--- START ---

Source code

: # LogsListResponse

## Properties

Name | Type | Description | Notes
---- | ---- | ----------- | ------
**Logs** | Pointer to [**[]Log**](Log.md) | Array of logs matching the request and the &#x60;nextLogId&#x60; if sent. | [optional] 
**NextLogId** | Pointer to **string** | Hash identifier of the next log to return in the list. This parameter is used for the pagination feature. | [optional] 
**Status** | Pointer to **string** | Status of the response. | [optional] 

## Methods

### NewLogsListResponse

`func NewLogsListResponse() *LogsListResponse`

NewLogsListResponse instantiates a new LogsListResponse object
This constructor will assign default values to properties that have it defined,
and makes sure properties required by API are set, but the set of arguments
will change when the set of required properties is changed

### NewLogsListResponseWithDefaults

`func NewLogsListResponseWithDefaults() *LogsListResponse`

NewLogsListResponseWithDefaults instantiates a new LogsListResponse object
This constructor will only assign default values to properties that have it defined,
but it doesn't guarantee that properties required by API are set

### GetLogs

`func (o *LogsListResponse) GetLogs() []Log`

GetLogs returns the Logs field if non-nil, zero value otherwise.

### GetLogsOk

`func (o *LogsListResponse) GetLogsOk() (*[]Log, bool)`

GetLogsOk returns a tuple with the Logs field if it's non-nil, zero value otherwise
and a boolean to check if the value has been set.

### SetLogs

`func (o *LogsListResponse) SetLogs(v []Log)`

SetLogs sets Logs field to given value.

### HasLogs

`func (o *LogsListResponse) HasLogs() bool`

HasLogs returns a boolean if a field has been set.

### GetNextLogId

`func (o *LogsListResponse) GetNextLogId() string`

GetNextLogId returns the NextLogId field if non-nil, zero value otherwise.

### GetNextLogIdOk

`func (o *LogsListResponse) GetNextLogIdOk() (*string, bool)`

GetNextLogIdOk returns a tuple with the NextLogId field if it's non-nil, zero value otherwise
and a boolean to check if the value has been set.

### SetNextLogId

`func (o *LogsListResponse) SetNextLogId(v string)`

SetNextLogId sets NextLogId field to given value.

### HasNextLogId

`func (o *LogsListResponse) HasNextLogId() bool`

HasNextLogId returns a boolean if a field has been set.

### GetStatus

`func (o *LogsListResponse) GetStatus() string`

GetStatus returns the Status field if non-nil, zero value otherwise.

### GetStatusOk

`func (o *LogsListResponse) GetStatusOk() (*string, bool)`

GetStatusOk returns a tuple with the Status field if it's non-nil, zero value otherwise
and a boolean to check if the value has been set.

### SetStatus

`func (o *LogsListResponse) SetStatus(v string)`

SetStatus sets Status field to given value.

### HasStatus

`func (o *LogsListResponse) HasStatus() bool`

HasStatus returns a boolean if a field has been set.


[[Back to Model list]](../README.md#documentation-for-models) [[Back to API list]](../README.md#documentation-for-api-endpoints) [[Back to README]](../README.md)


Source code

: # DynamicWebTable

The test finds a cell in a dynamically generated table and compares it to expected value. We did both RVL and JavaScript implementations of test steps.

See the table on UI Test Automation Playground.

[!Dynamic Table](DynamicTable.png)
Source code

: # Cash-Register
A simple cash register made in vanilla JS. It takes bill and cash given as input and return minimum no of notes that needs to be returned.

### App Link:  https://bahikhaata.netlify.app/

--- END ---

Aim of the exercise –
Could you copy out all the material word for word?

Completed task –
Source code

: # LogsListResponse

## Properties

Name | Type | Description | Notes
---- | ---- | ----------- | ------
**Logs** | Pointer to [**[]Log**](Log.md) | Array of logs matching the request and the &#x60;nextLogId&#x60; if sent. | [optional] 
**NextLogId** | Pointer to **string** | Hash identifier of the next log to return in the list. This parameter is used for the pagination feature. | [optional] 
**Status** | Pointer to **string** | Status of the response. | [optional] 

## Methods

### NewLogsListResponse

`func NewLogsListResponse() *LogsListResponse`

NewLogsListResponse instantiates a new LogsListResponse object
This constructor will assign default values to properties that have it defined,
and makes sure properties required by API are set, but the set of arguments
will change when the set of required properties is changed

### NewLogsListResponseWithDefaults

`func NewLogsListResponseWithDefaults() *LogsListResponse`

NewLogsListResponseWithDefaults instantiates a new LogsListResponse object
This constructor will only assign default values to properties that have it defined,
but it doesn't guarantee that properties required by API are set

### GetLogs

`func (o *LogsListResponse) GetLogs() []Log`

GetLogs returns the Logs field if non-nil, zero value otherwise.

### GetLogsOk

`func (o *LogsListResponse) GetLogsOk() (*[]Log, bool)`

GetLogsOk returns a tuple with the Logs field if it's non-nil, zero value otherwise
and a boolean to check if the value has been set.

### SetLogs

`func (o *LogsListResponse) SetLogs(v []Log)`

SetLogs sets Logs field to given value.

### HasLogs

`func (o *LogsListResponse) HasLogs() bool`

HasLogs returns a boolean if a field has been set.

### GetNextLogId

`func (o *LogsListResponse) GetNextLogId() string`

GetNextLogId returns the NextLogId field if non-nil, zero value otherwise.

### GetNextLogIdOk

`func (o *LogsListResponse) GetNextLogIdOk() (*string, bool)`

GetNextLogIdOk returns a tuple with the NextLogId field if it's non-nil, zero value otherwise
and a boolean to check if the value has been set.

### SetNextLogId

`func (o *LogsListResponse) SetNextLogId(v string)`

SetNextLogId sets NextLogId field to given value.

### HasNextLogId

`func (o *LogsListResponse) HasNextLogId() bool`

HasNextLogId returns a boolean if a field has been set.

### GetStatus

`func (o *LogsListResponse) GetStatus() string`

GetStatus returns the Status field if non-nil, zero value otherwise.

### GetStatusOk

`func (o *LogsListResponse) GetStatusOk() (*string, bool)`

GetStatusOk returns a tuple with the Status field if it's non-nil, zero value otherwise
and a boolean to check if the value has been set.

### SetStatus

`func (o *LogsListResponse) SetStatus(v string)`

SetStatus sets Status field to given value.

### HasStatus

`func (o *LogsListResponse) HasStatus() bool`

HasStatus returns a boolean if a field has been set.


[[Back to Model list]](../README.md#documentation-for-models) [[Back to API list]](../README.md#documentation-for-api-endpoints) [[Back to README]](../README.md)


Source code

: # DynamicWebTable

The test finds a cell in a dynamically generated table and compares it to expected value. We did both RVL and JavaScript implementations of test steps.

See the table on UI Test Automation Playground.

[!Dynamic Table](DynamicTable.png)
Source code

: # Cash-Register
A simple cash register made in vanilla JS. It takes bill and cash given as input and return minimum no of notes that needs to be returned.

### App Link:  https://bahikhaata.netlify.app/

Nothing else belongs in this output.